Il secondo grande filone del movimento settario è quello socialmente e ideologicamente assai differente del "Potenziale umano", della "New Age", del sincretismo, delle sette di ascendenza buddista o orientale, etc. Queste formazioni, che aggregano in massima parte elementi delle classi medio (o piccolo) borghesi, non hanno -e pour cause!- alcuna autentica vis oppositoria all’ordine borghese, di cui biasimano soprattutto l’eccesso di "materialismo", di massificazione, di meccanicità. L’esperienza che vi si fa, più che comunitaria-religiosa, è una esperienza psico-terapeutica, fortemente segnata, nonostante avvenga in "collettivo", da una filosofia individualistica. Anche la loro crescita è un segno -evidentemente- del disorientamento e della decomposizione della società; bisogna aggiungere, però, che il "materiale umano" che vi è coinvolto (pensate ad una "processione" degli Hare Krisna) è esso stesso già abbondantemente... decomposto.

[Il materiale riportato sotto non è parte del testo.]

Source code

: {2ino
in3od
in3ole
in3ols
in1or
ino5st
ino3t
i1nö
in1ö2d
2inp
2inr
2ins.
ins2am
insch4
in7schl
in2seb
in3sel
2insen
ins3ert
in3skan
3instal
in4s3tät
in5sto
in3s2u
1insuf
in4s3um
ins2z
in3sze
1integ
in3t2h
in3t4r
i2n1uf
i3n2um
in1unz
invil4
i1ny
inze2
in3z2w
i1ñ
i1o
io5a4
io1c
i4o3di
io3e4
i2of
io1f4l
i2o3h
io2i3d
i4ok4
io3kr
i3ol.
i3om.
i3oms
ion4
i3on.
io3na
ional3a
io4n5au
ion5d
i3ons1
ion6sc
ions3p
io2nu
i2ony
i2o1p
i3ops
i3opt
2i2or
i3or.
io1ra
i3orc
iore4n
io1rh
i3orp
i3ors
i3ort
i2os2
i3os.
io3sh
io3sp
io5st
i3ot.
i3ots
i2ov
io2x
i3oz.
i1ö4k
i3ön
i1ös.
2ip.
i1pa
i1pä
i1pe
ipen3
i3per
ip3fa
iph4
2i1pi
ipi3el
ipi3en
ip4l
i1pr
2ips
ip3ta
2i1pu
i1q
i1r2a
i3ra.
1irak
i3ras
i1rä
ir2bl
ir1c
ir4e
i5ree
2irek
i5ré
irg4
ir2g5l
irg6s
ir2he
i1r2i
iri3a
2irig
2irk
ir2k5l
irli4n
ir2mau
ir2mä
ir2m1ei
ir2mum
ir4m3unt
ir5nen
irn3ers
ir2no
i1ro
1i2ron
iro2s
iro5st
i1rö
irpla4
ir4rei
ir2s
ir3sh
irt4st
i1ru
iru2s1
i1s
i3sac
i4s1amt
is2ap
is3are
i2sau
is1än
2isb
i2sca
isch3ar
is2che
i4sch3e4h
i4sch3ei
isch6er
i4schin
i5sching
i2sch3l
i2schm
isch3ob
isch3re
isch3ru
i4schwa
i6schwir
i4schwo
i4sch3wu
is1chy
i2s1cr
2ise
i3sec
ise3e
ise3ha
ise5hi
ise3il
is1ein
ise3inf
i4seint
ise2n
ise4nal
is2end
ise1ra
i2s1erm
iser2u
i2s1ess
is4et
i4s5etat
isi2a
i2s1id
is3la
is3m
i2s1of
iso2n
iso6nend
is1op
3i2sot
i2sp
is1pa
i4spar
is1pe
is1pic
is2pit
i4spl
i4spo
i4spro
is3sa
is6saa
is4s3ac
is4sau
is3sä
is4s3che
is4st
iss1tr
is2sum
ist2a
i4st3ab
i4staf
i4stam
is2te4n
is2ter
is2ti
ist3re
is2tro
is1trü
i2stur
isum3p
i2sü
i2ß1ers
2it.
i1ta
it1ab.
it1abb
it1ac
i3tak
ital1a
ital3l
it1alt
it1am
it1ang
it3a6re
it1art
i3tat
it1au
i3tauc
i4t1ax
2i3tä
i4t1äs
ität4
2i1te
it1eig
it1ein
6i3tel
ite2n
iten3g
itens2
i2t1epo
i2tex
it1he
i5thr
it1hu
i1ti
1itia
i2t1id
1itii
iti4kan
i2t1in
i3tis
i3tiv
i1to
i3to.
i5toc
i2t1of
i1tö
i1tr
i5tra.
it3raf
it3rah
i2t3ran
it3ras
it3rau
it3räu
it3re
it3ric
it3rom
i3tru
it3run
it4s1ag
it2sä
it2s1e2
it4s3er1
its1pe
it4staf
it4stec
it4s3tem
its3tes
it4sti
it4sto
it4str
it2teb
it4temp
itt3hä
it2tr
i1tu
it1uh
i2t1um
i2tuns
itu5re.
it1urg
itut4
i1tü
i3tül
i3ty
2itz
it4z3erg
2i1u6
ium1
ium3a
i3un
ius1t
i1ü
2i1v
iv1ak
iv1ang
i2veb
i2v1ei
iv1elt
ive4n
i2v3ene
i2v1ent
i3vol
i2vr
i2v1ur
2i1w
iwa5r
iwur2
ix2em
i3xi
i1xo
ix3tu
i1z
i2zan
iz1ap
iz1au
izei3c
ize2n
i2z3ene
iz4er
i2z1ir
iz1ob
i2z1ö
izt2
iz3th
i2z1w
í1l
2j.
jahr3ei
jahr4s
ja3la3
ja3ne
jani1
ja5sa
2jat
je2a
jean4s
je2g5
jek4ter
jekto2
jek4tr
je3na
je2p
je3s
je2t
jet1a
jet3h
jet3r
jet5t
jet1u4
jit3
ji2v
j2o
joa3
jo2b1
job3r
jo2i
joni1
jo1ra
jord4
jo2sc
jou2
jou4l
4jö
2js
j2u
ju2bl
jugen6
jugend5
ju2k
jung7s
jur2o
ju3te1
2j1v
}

(3) Anche sotto questo aspetto è il caso di distinguere. Il filone che ha i rapporti più organici con l’establishment imperialista, specie negli Usa e in Giappone, è decisamente il secondo: Scientology, il lamaismo tanto caro alla sinistra, l’Aum Shinrikyo di Asahara ne sono gli esempi più palesi. Tra le tendenze a sfondo "profetico-messianico" il caso più famigerato di compromissione col potere è quello della Chiesa dell’unificazione del sud-coreano Moon, unanimemente indicato per agente della CIA.